• [Goal of the exercise]:
Report how many lines of the data below contain "bukkit". Give nothing besides the number.

• [Data supplied]:
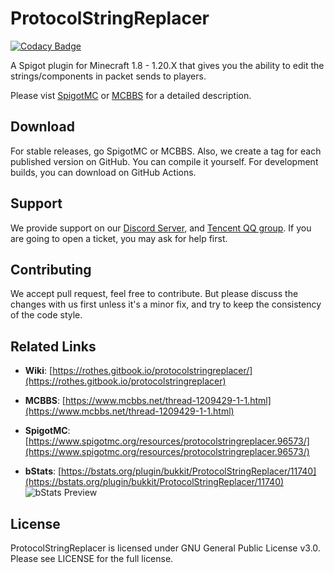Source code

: # ProtocolStringReplacer

[![Codacy Badge](https://api.codacy.com/project/badge/Grade/10b4b7cb53d34e8289d708fa3a5e3caf)](https://app.codacy.com/gh/Rothes/ProtocolStringReplacer?utm_source=github.com&utm_medium=referral&utm_content=Rothes/ProtocolStringReplacer&utm_campaign=Badge_Grade_Settings)

A Spigot plugin for Minecraft 1.8 - 1.20.X that gives you the ability to edit the strings/components in packet sends to players.

Please vist [SpigotMC](#links) or [MCBBS](#links) for a detailed description. 

## Download
For stable releases, go SpigotMC or MCBBS. Also, we create a tag for each published version on GitHub. You can compile it yourself.
For development builds, you can download on GitHub Actions.

## Support
We provide support on our [Discord Server](https://discord.gg/zwzzkmYCBb), and [Tencent QQ group](https://qm.qq.com/cgi-bin/qm/qr?k=mDtcrvBGzqbA05mPLzBnPAYXm5lskYxg&jump_from=webapi).
If you are going to open a ticket, you may ask for help first.

## Contributing
We accept pull request, feel free to contribute. But please discuss the changes with us first unless it's a minor fix, and try to keep the consistency of the code style.

## Related Links <a id='links'></a>

*   **Wiki**:
[https://rothes.gitbook.io/protocolstringreplacer/](https://rothes.gitbook.io/protocolstringreplacer)

*   **MCBBS**:
[https://www.mcbbs.net/thread-1209429-1-1.html](https://www.mcbbs.net/thread-1209429-1-1.html)

*   **SpigotMC**:
[https://www.spigotmc.org/resources/protocolstringreplacer.96573/](https://www.spigotmc.org/resources/protocolstringreplacer.96573/)

*   **bStats**:
[https://bstats.org/plugin/bukkit/ProtocolStringReplacer/11740](https://bstats.org/plugin/bukkit/ProtocolStringReplacer/11740)
![bStats Preview](https://bstats.org/signatures/bukkit/ProtocolStringReplacer.svg)

## License
ProtocolStringReplacer is licensed under GNU General Public License v3.0. Please see LICENSE for the full license.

• [Answer area]:
2